We can also walk and feed on the go for movement behaviours that we would rather not interrupt. This one should be used carefully, and only after you and your horse have learned the skill.

Another variation is the 'click and walk to food' routine. This is handy for transitions such as halt to walk, where you might ask for the walk, mark the transition, and then continue a few strides to the reinforcement point. Like everything else, this routine has to be taught and shaped.

One of my favourites is the cup on a stick lure (thanks Kay Laurence). I will often use this instead of a target to build movement. It might be a large cup measure secured to a bamboo pole, or even a pinch of haylage between barbecue tongs. As with any lure, it needs to be carefully taught, shaped, AND always faded out.

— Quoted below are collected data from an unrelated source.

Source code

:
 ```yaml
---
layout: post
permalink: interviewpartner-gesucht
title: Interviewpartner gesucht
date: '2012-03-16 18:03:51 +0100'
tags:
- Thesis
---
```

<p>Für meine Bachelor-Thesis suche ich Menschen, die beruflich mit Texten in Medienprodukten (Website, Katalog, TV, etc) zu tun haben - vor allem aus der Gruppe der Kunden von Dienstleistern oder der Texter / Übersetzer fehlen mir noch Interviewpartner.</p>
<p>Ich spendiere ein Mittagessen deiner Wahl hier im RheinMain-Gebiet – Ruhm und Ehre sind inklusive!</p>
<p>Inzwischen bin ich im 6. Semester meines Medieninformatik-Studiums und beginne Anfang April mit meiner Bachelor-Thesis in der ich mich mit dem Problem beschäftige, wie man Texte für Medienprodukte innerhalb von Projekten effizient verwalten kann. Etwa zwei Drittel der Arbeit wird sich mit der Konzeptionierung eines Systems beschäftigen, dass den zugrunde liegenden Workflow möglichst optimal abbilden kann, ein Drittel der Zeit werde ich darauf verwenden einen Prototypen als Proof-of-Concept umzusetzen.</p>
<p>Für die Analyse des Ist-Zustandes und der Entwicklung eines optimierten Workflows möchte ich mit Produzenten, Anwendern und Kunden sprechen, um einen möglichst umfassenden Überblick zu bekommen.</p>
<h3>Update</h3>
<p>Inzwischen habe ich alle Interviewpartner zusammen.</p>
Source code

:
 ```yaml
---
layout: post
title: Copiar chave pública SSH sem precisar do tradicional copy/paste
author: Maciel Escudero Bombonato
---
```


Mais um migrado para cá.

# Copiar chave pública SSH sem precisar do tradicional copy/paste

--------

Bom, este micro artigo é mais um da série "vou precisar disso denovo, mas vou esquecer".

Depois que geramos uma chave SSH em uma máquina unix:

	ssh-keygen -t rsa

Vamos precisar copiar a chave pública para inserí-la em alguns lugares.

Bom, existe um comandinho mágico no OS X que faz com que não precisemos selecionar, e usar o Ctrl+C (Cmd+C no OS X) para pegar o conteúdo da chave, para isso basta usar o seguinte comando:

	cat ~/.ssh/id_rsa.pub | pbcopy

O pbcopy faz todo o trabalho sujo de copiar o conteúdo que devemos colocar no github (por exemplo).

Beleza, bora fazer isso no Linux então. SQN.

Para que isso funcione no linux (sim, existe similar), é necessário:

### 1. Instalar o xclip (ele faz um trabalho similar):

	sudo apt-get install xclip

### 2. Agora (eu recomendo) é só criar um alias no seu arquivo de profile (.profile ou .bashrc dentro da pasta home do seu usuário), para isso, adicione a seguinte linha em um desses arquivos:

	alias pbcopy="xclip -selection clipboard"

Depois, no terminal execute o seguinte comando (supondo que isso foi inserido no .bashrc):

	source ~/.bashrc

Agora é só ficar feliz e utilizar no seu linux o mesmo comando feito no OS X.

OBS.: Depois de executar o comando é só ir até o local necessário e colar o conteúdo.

The important thing is not which routine you choose but that you keep it clear and consistent. When your horse knows exactly how reinforcement will arrive, the behaviour chain becomes predictable. That predictability reduces frustration and creates that wonderful 'oh, I know what to do' feeling, especially when you start chaining behaviours together or thinning reinforcement.

So instead of thinking of reinforcement as just food or scratches, think of it as a behaviour in its own right- behaviours that can, and should, be taught and developed.

Do you have a favourite reinforcement routine?